I wouldn't be too sure about that. The 300lb(f)/in front springs are a bit stiff that come with the, but more and more companies are coming out with comfort-oriented aftermarket springs. The best example for us would probably be the Tein H.techs, mostly because Tein has applications for our cars. Just from looking at the spring rates, I think I can say that would feel pretty good on crappy roads.


----------



## ReVerm (Jan 13, 2003)

ReVerm said:


> The 300lb(f)/in front springs are a bit stiff that come with the, but more and more companies are coming out with comfort-oriented aftermarket springs.


That should be "The ~300lb(f)/in springs that seem to be popular for B14 suspension kits do feel a bit stiff at times, but more and more..."

Sorry.


----------



## praedet (Jan 1, 2004)

I have the B-14 Hypercos with shortened Konis. This was installed in October. While doing this, I installed the Motivational mounts in the back, all new OEM mounting hardware (READ: rubber, so soft), new control arms with Energy bushings, and bent the rear beam to 0 toe. This set-up rides within 2% of the feel of the stock setup over bumps. It feels better over undulations, especially at high speeds. So far I have been on my winter tires only with this set-up, but there hasn't been a single corner that I can't more than double the marked speed. An example would be a 90 degree corner marked 10 mph. I used to enter (on summer tires and stock suspension) at about 15 mph and come out at about 20 mph, about 8/10ths for that set-up. With my new set-up, on a 40 degree day with winter tires I could enter between 35 and 40 and exit at 45 with a nice drift, about 8/10ths again. (Gotta love winter tires) The only draw-back I have noticed, and I don't remember if this ever happened with the stock set-up, is in sub 0 degree F temperatures, there was some creaking. I don't remember that, but my car also always makes more noise in low temps.

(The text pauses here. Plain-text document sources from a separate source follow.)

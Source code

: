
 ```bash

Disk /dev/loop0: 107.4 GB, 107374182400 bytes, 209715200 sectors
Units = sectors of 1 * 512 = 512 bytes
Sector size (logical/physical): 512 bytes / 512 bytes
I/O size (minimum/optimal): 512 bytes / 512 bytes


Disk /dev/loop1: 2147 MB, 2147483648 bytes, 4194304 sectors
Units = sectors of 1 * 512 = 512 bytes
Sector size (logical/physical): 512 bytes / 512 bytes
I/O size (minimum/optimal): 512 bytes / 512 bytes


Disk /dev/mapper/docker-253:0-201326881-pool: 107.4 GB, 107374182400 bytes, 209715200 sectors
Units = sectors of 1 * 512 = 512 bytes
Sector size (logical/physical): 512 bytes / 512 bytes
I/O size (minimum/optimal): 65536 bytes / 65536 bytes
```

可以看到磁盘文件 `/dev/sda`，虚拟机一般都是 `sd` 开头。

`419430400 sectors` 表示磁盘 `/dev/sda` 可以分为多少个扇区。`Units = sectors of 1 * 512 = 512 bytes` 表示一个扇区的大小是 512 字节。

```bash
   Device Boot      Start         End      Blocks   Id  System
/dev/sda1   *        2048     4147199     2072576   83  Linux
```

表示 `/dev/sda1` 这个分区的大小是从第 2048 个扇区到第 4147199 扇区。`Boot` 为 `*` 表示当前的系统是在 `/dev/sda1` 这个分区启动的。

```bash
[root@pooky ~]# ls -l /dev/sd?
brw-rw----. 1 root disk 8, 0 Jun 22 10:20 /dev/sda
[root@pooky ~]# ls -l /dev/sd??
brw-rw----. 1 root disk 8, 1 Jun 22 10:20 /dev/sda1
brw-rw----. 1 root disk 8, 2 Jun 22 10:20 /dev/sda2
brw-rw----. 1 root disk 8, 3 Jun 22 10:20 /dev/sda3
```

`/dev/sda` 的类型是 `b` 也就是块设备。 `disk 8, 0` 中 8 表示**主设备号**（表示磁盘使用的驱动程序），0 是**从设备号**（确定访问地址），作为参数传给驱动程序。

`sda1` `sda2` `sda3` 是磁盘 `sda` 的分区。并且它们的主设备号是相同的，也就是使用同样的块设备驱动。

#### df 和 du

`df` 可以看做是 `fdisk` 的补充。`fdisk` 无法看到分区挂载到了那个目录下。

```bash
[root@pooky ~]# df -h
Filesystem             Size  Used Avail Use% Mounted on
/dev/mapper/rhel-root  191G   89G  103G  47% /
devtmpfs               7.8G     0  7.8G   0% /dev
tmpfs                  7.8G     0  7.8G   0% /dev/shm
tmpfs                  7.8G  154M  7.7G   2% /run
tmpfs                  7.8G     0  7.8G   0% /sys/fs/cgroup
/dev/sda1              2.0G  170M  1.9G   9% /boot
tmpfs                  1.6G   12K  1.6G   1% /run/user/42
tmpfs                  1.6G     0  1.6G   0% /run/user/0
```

Oh yeah, this rides better than the Tein SS set-up for everyday and seems to corner just as hard. You do loose the ability to "slam" the car, and it is not as easy to adjust dampening. It lowers the car 1" in the front and 3/4" in the back.

*SUMMARY:* B-14 Hyperco/Koni and OEM mounting
Pros: Near OEM ride-quality, MUCH, MUCH better handling  
Cons: Not the least expensive route, lack of height adjustability (not a problem for me because I prefer ride and handling over looks  )


----------



## Ninety-Nine SE-L (May 5, 2002)

Well, I've heard good things about setups that use shortened struts. The shorter struts make it. But where can you get a set anymore? Motivational gave up on us.


----------



## praedet (Jan 1, 2004)

Ninety-Nine SE-L said:


> Well, I've heard good things about setups that use shortened struts. The shorter struts make it. But where can you get a set anymore? Motivational gave up on us.


Talk to Steve (98sr20ve) on the sr20 forums. He'll hook you up...
Ted


----------



## ReVerm (Jan 13, 2003)

praedet said:


> Talk to Steve (98sr20ve) on the sr20 forums. He'll hook you up...
> Ted


And if he's too busy or if you feel more comfortable dealing with a bigger place, you can always go to TrueChoice. They have the equipment, can get the parts, and really seem to know what they're doing.


----------